To follow up on what we discussed very briefly in the Jco meeting today towards P3, I reached out to @Joel Dice and he kindly answered:
Yeah, so there are really three export ABIs:
- Synchronous: cannot reenter until it returns
- Asynchronous, with a callback: cannot reenter until it "returns", but note that "returns" here doesn't mean it's done. It might be done or might just be unable to make more progress until one or more of its waitables have made progress, at which point the host will call its callback. The latter can happen multiple times, concurrently with other in-progress tasks. In this case, there's only ever one Wasm stack involved.
- Asynchronous, without a callback: can be reentered on a new stack concurrently (but not in parallel!). In this case there can be as many stacks as there are outstanding tasks.
Yeah, I expect Rust, C#, JS, and Python (i.e. the async/await languages) will use the second one, and e.g. Go and Java (the ones with stackful coroutines/fibers) will use the third one.

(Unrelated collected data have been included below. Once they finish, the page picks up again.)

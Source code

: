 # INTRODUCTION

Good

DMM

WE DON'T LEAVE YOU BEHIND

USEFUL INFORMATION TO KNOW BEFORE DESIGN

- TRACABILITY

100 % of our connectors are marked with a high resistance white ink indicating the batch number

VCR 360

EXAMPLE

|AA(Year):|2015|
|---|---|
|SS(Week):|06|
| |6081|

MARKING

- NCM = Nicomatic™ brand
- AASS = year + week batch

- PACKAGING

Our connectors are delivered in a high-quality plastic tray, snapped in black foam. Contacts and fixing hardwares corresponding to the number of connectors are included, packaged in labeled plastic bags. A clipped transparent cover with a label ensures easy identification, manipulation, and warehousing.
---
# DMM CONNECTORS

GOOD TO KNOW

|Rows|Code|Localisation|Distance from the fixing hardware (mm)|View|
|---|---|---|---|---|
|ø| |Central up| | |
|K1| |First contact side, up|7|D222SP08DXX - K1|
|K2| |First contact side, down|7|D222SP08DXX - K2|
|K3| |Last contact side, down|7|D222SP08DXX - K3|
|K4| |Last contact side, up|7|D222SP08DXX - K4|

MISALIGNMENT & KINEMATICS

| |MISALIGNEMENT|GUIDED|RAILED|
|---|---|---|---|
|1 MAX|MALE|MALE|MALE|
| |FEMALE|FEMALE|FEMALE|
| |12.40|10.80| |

Hopefully I was able to repeat what you were intending correctly @Till Schneidereit but I noted that what you plan on using is approach (3)
@Yosh Wuyts @Tomasz Andrzejak @Calvin Prewitt
thank you for the follow-up!
I actually plan on using (2): asynchronous with callbacks. That's why this isn't reliant on JSPI support: there won't ever be multiple stacks involved. It's also a much better fit for JS semantics, because JS expects run-to-completion, not stack suspension
Ah right, Joel's note was right there -- I remembered the C API note and callbacks but noted the wrong one, thanks for the clarification.

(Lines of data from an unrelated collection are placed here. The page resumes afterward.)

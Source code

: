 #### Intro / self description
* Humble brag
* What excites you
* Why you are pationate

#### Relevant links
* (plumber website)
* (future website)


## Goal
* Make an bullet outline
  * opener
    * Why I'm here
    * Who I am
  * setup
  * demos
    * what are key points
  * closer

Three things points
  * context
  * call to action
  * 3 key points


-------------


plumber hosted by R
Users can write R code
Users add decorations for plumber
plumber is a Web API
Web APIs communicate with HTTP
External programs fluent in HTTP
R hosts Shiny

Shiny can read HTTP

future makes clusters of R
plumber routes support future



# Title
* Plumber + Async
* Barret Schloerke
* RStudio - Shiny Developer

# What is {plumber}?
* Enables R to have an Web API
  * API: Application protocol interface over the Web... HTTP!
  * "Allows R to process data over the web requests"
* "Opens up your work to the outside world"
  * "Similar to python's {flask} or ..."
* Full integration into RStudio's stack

To reiterate where we got to on the call, the JSPI/Asyncify stuff is only important for host primarily -- C API w/ async + callbacks for guests using StarlingMonkey
right, yeah. Or to put it another way: JSPI (or asyncify) is required to implement (3), and thus important for JCO to support all ABI variants, but it's not required to support specifically StarlingMonkey based components
JSPI (or Asyncify) on the JCO host might be also required to implement much of (1) Synchronous, to use the Web APIs that are async and we need the ability to block and suspend the Wasm execution.
Hi all. I chatted with @Till Schneidereit and @Luke Wagner about WASIp3 implementation logistics today and the TL;DR is that we do not need to support the async-without-callback ABI for 0.3.0.

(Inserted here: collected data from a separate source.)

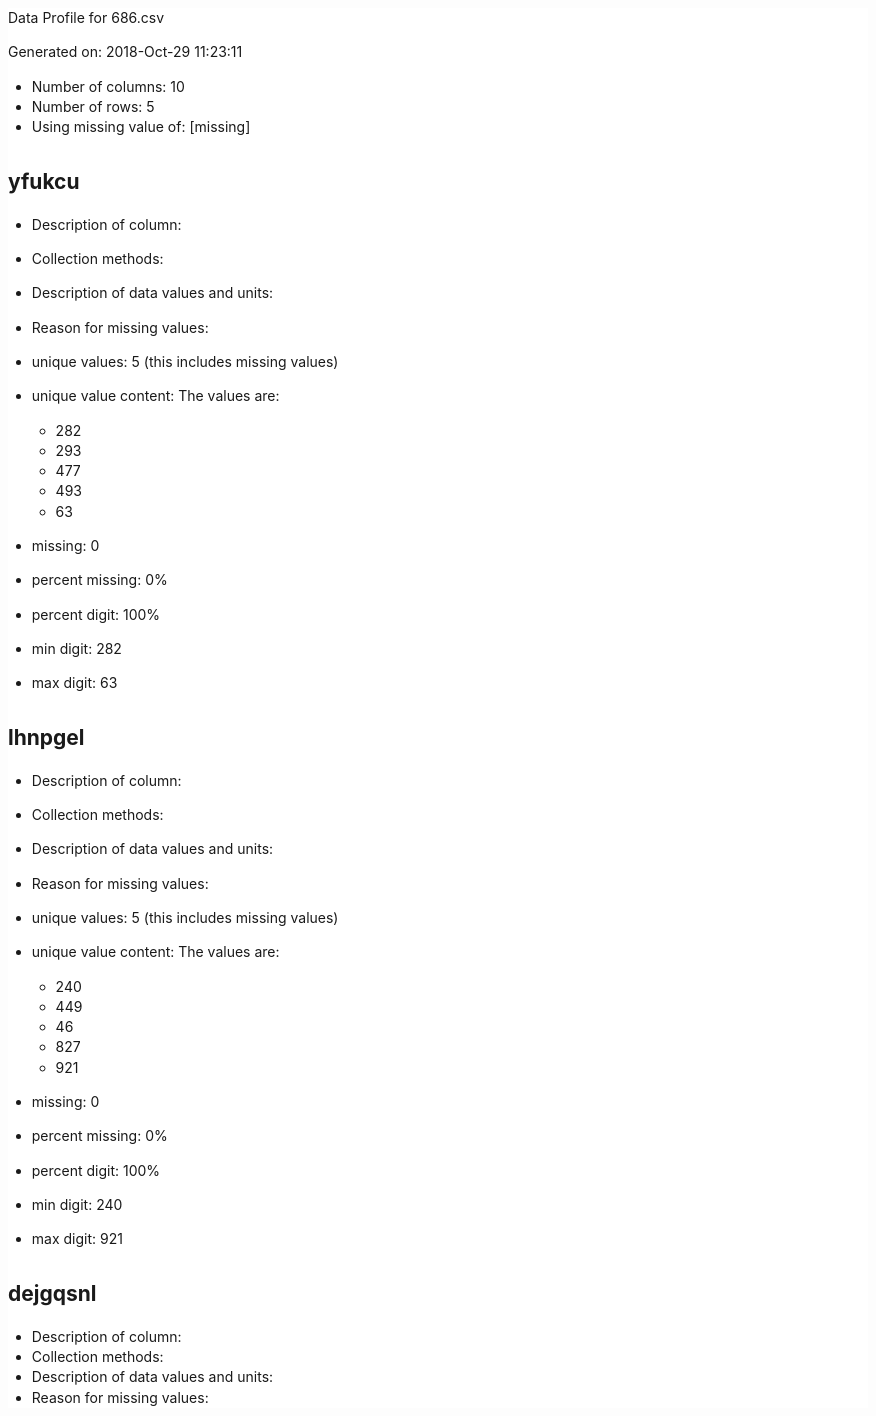 Data Profile for 686.csv

Generated on: 2018-Oct-29 11:23:11


* Number of columns: 10
* Number of rows: 5
* Using missing value of: [missing]

**yfukcu**
--------
* Description of column: 
* Collection methods: 
* Description of data values and units: 
* Reason for missing values: 

* unique values: 5 (this includes missing values)
* unique value content: The values are:
	* 282
	* 293
	* 477
	* 493
	* 63

* missing: 0
* percent missing: 0%
* percent digit: 100%
* min digit: 282
* max digit: 63

**lhnpgel**
---------
* Description of column: 
* Collection methods: 
* Description of data values and units: 
* Reason for missing values: 

* unique values: 5 (this includes missing values)
* unique value content: The values are:
	* 240
	* 449
	* 46
	* 827
	* 921

* missing: 0
* percent missing: 0%
* percent digit: 100%
* min digit: 240
* max digit: 921

**dejgqsnl**
----------
* Description of column: 
* Collection methods: 
* Description of data values and units: 
* Reason for missing values:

We won't need it for StarlingMonkey-based guests according to Till, and TinyGo won't use it for the foreseeable future, so (as far as we know), there won't be any guest toolchains that use that ABI in the short-to-mid term, meaning there's no urgency to support it in 0.3.0. I've already implemented it in Wasmtime, so no point in backing that out, but I don't think we need it in Jco, and thus no need for JSPI or Asyncify AFAICT.
To be clear, we do want to support that ABI post-0.3.0, but it's no longer a blocker for 0.3.0.
Put another way: the Worker-thread-based hack we used to support wasi:io/poll
in Jco for WASIp2 should still be sufficient for 0.3.0. If folks are eager to remove that hack anyway, I won't try to talk them out of it, but I don't think that's needed for 0.3.0.
I don't think we need it in Jco, and thus no need for JSPI or Asyncify AFAICT.
I think this is still required for blocking APIs though? For example if a wasm module blocks on the result of a future that'll require JSPI to implement?
oh but I suppose that could use the same hack as before
For Jco, you could think of the JSPI / Asyncify implementation as an alternative to the hack using Workers and atomics.